Why had he come to her instead of Echo, Sigesh, Bácho, or Lupe and Itsá? Because of the bond. Probably he would deny such a thing existed, but it did. Getting away from Hierra had forged some strange bond that wove its way around the hate, fear and distrust, and everything that happened after only strengthened that bond.
She touched the icy fingers of his splinted arm. What if she had bound it too tight and cut off his circulation? She pressed his cold fingers flat between both of her hands. At least she could feel that he was still breathing.
The shivering stopped. That had to be good. The hand in hers felt more like flesh. What about the wound? Had he bled through her clumsy bandage? She reached back and felt the cloth. Still dry, at least on the outside. Instead of pressing just his one hand between both of hers, she cupped the fingers of each hand over his, startled when his fingers tightened, curling back around hers.
He didn’t move again. His breathing stayed slow and regular. Keeping her feet against his no longer demanded a martyr’s dedication. If her feet were better, his had to be too, didn’t they? She moved a foot slightly, feeling the extra length of his. Not just his foot, she realized. Her body lay curved inside the larger curve of his. He was taller, every limb longer, his shoulders wider.
For the first time in memory, Katherine felt not just female, but feminine. This was what other women had and she never would. If she had been able to marry a man she wanted instead of one who would have her, it would be like this every night. She would lay in a husband’s arms and feel like this. She swallowed the lump in her throat and blinked away tears. Every one of her brothers could give her a stern lecture on the soul-sapping effects of self-pity.

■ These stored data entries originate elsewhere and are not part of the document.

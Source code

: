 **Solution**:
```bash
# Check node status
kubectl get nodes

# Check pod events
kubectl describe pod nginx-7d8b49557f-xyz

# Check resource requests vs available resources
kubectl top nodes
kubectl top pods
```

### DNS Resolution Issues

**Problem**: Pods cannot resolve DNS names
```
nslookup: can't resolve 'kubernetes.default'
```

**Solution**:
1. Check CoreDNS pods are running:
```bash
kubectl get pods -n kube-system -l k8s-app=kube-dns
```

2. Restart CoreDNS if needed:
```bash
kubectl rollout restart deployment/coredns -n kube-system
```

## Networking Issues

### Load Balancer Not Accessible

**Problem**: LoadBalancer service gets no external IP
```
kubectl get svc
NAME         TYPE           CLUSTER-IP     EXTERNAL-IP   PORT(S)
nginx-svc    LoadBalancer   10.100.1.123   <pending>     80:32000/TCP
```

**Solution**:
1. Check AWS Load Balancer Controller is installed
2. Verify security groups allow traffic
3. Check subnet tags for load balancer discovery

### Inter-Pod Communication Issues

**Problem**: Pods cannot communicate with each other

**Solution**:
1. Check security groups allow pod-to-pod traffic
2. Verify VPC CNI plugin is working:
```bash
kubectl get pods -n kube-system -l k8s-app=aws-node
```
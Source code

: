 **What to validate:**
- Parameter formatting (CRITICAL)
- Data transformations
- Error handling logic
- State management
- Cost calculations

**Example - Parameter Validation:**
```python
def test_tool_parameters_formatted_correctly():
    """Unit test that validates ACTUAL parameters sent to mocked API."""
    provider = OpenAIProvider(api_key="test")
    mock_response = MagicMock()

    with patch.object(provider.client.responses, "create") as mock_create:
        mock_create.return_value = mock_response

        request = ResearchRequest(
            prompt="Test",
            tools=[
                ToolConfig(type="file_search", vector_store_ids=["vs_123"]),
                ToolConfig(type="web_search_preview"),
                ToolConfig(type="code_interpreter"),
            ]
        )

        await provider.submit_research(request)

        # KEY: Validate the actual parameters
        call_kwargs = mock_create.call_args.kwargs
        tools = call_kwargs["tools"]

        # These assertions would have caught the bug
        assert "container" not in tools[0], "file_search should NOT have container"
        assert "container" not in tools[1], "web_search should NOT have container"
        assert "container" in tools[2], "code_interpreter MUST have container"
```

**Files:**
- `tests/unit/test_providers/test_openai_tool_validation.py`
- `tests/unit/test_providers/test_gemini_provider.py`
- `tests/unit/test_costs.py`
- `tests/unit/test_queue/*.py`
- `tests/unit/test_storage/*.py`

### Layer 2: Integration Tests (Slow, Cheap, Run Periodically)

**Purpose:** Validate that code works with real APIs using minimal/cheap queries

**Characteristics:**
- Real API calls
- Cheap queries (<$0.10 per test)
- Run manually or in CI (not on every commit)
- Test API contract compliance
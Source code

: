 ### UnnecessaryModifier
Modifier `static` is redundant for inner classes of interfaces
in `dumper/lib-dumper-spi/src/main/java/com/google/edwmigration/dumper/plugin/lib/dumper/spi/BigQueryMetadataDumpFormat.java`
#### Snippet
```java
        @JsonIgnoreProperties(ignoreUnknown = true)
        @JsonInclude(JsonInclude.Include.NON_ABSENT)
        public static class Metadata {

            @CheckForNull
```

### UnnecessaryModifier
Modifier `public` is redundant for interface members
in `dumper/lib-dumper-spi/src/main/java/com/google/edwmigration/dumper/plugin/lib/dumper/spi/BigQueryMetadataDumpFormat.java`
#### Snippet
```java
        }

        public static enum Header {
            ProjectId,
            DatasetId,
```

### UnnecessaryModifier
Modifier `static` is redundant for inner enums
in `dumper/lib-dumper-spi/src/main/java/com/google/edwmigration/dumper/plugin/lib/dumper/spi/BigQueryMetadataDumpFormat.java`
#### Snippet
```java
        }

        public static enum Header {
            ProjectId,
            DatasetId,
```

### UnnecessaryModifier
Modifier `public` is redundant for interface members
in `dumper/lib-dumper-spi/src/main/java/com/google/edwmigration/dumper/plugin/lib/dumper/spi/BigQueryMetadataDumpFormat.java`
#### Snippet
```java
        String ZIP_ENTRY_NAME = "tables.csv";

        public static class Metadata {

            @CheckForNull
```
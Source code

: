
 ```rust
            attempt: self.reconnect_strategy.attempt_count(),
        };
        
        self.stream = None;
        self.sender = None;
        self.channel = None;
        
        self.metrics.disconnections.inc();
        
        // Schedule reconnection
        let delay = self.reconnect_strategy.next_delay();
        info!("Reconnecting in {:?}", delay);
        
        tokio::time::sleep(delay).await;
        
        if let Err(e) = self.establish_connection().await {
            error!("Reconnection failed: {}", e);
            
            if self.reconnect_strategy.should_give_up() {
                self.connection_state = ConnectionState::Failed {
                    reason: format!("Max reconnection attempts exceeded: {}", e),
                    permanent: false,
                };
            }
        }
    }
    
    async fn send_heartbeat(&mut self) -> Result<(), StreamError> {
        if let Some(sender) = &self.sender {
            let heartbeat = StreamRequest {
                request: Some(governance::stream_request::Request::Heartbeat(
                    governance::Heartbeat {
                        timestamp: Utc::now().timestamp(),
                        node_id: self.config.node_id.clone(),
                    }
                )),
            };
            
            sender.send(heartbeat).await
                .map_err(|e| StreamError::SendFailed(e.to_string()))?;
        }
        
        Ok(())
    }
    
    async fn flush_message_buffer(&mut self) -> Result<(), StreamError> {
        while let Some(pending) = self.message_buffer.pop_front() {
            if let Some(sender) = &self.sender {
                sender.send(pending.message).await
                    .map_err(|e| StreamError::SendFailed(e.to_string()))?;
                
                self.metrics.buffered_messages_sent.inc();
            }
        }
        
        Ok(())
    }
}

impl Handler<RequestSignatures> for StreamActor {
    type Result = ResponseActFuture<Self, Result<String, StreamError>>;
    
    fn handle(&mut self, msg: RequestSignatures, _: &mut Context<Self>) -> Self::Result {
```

Tonight she wasn’t giving way to regret or self-pity. Tonight she was staying awake and glorying in every minute of this one chance to know how it felt. He was warm now and sleeping peacefully. In the morning, Echo would set the arm and doctor the wound, and he would be fine. He would. And for this one night Katherine Grant was going to pretend the man holding her was hers and would still be hers tomorrow.
In spite of her every effort, Katherine fell asleep shortly before dawn. When she woke, he was gone.